Da hörte sie, wie jemand ihren Namen rief, und ihr Kopf fuhr herum. Leander stand plötzlich vor ihr und griff nach ihren Armen. Sein Gesicht war starr und nicht zu deuten, nur in seinen Augen blitzte ein Gewitter auf, das Melissa erschaudern ließ. Kalt und unnahbar wirkte er in diesem Moment.
So hatte ihn Melissa noch nie erlebt. Und ihr war, als sähe sie ihn zum ersten Mal richtig, als zeigte er nun erst seine wahre Natur und seinen berechnenden Charakter.
»Melissa! Wie lange stehst du schon hier? Hast du alles mit angehört? Das ist bedauerlich. Die unerfreuliche Szene hätte ich dir gerne erspart. Du solltest noch schlafend im Bett liegen.«
»Das Telefon hat mich geweckt«, stammelte Melissa, deren Hirn noch wie in Watte gepackt wirkte. Sie hatte Mühe, einen klaren Gedanken zu formen.
»Das tut mir leid«, erwiderte Leander. »Dein Vater hat mich verständigt. Die Rezeptionistin wagte es nämlich nicht, mich nach der Hochzeitsnacht so früh aus dem Bett zu klingeln, doch die verrückte Person ließ sich nicht abweisen.«
Melissas Blick huschte zu ihrem Vater hinüber, der jetzt ebenfalls aus dem Frühstückszimmer trat.

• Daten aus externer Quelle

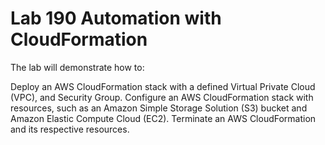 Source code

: # Lab 190 Automation with CloudFormation

The lab will demonstrate how to:

Deploy an AWS CloudFormation stack with a defined Virtual Private Cloud (VPC), and Security Group.
Configure an AWS CloudFormation stack with resources, such as an Amazon Simple Storage Solution (S3) bucket and Amazon Elastic Compute Cloud (EC2).
Terminate an AWS CloudFormation and its respective resources.

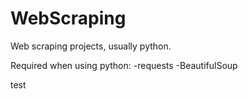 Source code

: WebScraping
===========

Web scraping projects, usually python.

Required when using python:
-requests
-BeautifulSoup

test
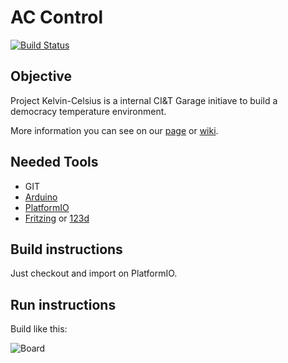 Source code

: # AC Control

[![Build Status](https://travis-ci.org/ciandt-dev/garage-kelvin-celsius.svg?branch=master)](https://travis-ci.org/ciandt-dev/garage-kelvin-celsius)

## Objective

Project Kelvin-Celsius is a internal CI&T Garage initiave to build a democracy temperature environment. 

More information you can see on our [page](http://ciandt-dev.github.io/garage-kelvin-celsius/) or [wiki](https://github.com/ciandt-dev/garage-kelvin-celsius/wiki). 

## Needed Tools

- GIT
- [Arduino](https://www.arduino.cc/en/Main/Software) 
- [PlatformIO](http://platformio.org/)
- [Fritzing](http://fritzing.org/download/) or [123d](https://123d.circuits.io)

## Build instructions

Just checkout and import on PlatformIO. 

## Run instructions

Build like this: 

![Board](https://raw.githubusercontent.com/ciandt-dev/garage-kelvin-celsius/master/doc/images/board-v1.png)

Er rieb sich den Nacken, fühlte sich offensichtlich unbehaglich und knurrte einen kurzen Kommentar:
»Das könnt ihr in eurem Zimmer klären. Wir wollen hier kein Aufsehen erregen.«
Melissa riss sich aus der festen Umklammerung ihres Mannes und rieb sich die Arme.

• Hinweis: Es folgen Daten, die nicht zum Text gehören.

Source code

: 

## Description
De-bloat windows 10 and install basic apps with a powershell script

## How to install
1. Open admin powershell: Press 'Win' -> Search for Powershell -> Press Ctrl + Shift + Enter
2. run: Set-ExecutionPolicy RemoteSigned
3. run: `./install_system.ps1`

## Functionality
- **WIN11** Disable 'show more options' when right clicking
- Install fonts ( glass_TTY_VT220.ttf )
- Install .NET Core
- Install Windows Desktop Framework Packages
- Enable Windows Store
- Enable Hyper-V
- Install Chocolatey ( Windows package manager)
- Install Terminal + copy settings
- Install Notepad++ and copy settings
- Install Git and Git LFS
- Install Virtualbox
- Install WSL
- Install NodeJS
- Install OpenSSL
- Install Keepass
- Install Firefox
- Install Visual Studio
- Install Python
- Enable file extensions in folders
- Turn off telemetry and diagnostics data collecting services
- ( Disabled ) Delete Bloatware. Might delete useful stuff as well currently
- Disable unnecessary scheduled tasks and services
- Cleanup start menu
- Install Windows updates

»Was gibt es da noch zu klären?«, fauchte sie. »Du hast ein Verhältnis! Und deine Geliebte eiskalt abserviert. Wusstest du bereits, dass sie schwanger ist, als du mir den Antrag gemacht hast?«
»Alles, worauf Charlotte abzielt, ist Geld«, entgegnete Leander gefasst. »Und nun beruhige dich bitte ...«
»So leicht stellst du dir das vor? Mich beruhigen, vergessen, was ich soeben erfahren habe? Dass du mich betrogen hast? Wer weiß, wie lange schon? Und dass du Vater wirst? Du bekommst mit einer anderen Frau ein Baby – einer Frau, die du nun leichtfertig mit einer läppischen Summe abfindest.«
Melissa schüttelte den Kopf und taumelte zurück, als er einen Schritt vortrat.
»Rühr mich nicht an!«, keuchte sie mit. Sein strenges Gesicht verschwamm vor ihren Augen, die sich mit Tränen füllten, Tränen des Zorns und der Enttäuschung. »Und mein Vater, der wusste alles und tut so, als wäre es das Normalste der Welt, dass sein Schwiegersohn eine Geliebte nebenher hat.«
»Stopp!«, rief Richard Solberg mit hochrotem Kopf. »Um das zu beurteilen, bist du zu jung und unerfahren.« Er legte seinem Schwiegersohn eine Hand auf die Schulter.
Melissa glaubte, ihr Kopf würde jeden Moment zerspringen. Es war zu viel, was auf einmal auf sie einstürmte. Angeekelt verzog sie die Lippen. Und mit einem letzten erstickten Aufschrei drehte sie sich um und stürmte davon.
Sie nahm die Treppe, denn sie war zu ungeduldig, um auf den Aufzug zu warten. Nur weg von hier, das wollte sie! Den Anblick ihres Ehemannes und ihres Vaters keinen Moment länger ertragen.